Note a term can include functions. Function themselves apply to the next term only: $\small \sin 2 \pi / 3 + 2$ means $\small \sin (\frac 2 3 \pi) + 2$.

This closest term rule makes the use of any precedence order unnecessary in math, contrary to programming languages which heavily rely on it.

I'm providing additional elements in case you're interested.

---

Lack of syntactic rules for mathematical expressions

Unfortunately math conventions, contrary to what is often assumed, are not so strict, due to history, with discoveries in different countries and mathematicians inventing symbolic representations matching their own cultural environment. Sometimes multiple conventions coexist (e.g. Lagrange vs. Leibniz for differential calculus)

In math there are a lot of details which are not defined, how an expression is interpreted is one, but think of something very simple, the multiplication of two numbers. The formal definition of multiplication in base 10 involves polynomials and convolution, the product of 123 by 345 in base 10 is something like:

• $p_1(10) = 1 \times 10^2 + 2 \times 10^1 + 3 \times 10^0$
• $p_2(10) = 3 \times 10^2 + 4 \times 10^1 + 5 \times 10^0$
• $p_1(10) \times p_2(10) = (p_1 \ast p_2) (10)$

Performing a regular multiplication of the coefficients with single digit products, row indentation and column summation is just a convolution of the two polynomials expressing numbers in base 10.

Order of precedence in programming languages

Some confusion can be introduced by the similarity with programming language operators where operands are distributed to neighboring operators using precedence rules. So even if this is not part of your question, let's provide some details for comparison.

In math, conventions often rely on typography:

• $\small 2^{2+1} + 5 = 13$

In most programming languages the possibility of using superscripts like above doesn't exist, an explicit exponentiation symbol, which can be ^ or ** according to the language syntax, is used, but this prevents to identify where the exponent ends, and only the first value (not even the first term) is used unless parentheses are used:

• $\small 2^{1+6/2} + 1$ is coded 2**(1+6/2) + 1 in Python

There are many cases like this one, the constant use of parentheses is not practical. Syntactic rules, which have no equivalent in math, have been set to associate values to operators by default. Each operator has a precedence level associated to it, and an operands feeds either the left or right neighboring operators according to which has the highest precedence.

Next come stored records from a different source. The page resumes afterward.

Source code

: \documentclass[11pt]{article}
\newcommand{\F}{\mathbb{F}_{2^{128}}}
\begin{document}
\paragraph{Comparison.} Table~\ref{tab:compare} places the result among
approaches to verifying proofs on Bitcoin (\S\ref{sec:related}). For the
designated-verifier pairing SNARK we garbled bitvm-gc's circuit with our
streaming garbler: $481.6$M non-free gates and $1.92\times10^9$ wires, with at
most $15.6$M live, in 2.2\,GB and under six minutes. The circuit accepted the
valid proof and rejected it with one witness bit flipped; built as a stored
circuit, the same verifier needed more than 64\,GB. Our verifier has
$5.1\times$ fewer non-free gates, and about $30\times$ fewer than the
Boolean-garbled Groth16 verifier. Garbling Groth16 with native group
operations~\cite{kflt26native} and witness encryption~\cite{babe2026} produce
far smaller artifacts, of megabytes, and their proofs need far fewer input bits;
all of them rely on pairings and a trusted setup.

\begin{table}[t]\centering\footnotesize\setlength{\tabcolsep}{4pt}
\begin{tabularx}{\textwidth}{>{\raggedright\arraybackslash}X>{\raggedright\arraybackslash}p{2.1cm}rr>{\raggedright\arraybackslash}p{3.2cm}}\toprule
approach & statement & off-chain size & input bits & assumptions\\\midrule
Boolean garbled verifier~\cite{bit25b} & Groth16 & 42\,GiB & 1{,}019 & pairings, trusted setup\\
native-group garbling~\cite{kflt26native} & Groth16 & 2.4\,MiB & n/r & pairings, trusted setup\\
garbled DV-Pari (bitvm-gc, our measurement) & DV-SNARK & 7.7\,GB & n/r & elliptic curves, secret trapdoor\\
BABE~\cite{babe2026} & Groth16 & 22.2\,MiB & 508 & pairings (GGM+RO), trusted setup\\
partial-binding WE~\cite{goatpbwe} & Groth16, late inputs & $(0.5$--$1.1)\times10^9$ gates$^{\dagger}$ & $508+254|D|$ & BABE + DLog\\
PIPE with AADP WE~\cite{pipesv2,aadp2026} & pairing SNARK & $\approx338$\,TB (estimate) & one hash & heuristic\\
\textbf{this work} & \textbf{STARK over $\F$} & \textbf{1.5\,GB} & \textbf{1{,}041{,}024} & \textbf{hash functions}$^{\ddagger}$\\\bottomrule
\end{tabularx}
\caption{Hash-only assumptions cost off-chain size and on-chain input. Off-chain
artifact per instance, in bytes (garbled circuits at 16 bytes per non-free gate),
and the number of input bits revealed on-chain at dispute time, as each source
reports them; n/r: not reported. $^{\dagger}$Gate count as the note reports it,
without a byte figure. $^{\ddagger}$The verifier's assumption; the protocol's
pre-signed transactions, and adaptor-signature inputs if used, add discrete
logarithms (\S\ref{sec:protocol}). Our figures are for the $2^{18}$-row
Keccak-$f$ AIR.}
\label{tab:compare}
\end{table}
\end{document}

Order of precedence in Python:

• Level 0: highest precedence allowing to group simple expressions into complex expressions before further parsing takes place.

• Level 3: Exponentiation. Higher precedence than arithmetic operators, so 2 ** 1+2 gives 4, not 8.

• Level 4: unary minus used to create negative quantities (the binary minus, the subtraction operator, uses the same symbol, but is totally separate).

• Level 6: Multiplication and division.

• Level 7: Addition and subtraction.

With the rules above 3*(2+4)/-3**2 gives -2.